[Records from a data source]
○ ○ ○ ○ ○ ○ ○

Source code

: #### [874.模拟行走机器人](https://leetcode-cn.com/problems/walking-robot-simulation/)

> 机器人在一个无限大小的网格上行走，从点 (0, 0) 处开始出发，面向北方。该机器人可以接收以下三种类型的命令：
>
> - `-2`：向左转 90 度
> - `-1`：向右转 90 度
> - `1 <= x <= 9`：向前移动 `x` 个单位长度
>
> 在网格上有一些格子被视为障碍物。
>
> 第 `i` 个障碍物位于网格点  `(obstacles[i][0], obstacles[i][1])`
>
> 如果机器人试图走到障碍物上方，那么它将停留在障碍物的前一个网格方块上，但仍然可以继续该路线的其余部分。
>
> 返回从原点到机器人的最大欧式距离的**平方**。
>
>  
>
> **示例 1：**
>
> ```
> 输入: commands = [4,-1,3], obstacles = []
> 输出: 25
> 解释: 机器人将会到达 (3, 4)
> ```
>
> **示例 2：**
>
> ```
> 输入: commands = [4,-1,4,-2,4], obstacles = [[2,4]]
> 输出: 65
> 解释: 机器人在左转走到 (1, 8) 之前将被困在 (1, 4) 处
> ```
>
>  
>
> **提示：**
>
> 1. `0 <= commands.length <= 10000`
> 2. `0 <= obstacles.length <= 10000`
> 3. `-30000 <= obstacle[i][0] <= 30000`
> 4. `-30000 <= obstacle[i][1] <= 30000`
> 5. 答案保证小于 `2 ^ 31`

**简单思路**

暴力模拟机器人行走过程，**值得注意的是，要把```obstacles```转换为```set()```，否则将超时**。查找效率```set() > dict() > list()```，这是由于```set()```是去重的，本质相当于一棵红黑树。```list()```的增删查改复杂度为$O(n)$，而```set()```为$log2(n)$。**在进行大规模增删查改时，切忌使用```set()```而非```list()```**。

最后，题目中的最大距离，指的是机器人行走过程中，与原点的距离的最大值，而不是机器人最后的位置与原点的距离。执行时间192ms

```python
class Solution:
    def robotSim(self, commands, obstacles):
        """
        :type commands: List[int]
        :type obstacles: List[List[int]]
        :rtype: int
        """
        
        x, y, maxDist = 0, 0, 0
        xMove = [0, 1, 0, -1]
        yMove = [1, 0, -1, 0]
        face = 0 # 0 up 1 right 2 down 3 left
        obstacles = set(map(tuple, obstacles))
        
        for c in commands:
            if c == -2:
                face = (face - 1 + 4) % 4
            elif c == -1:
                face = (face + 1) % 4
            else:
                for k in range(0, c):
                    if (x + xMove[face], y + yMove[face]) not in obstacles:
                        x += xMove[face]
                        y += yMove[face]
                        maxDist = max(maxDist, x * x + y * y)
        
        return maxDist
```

○ ○ ○ ○ ○ ○ ○

__TASK OBJECTIVE__:
If a line in the records has the word "length", copy that line.

__ANSWER BELOW__:
> 1. `0 <= commands.length <= 10000`
> 2. `0 <= obstacles.length <= 10000`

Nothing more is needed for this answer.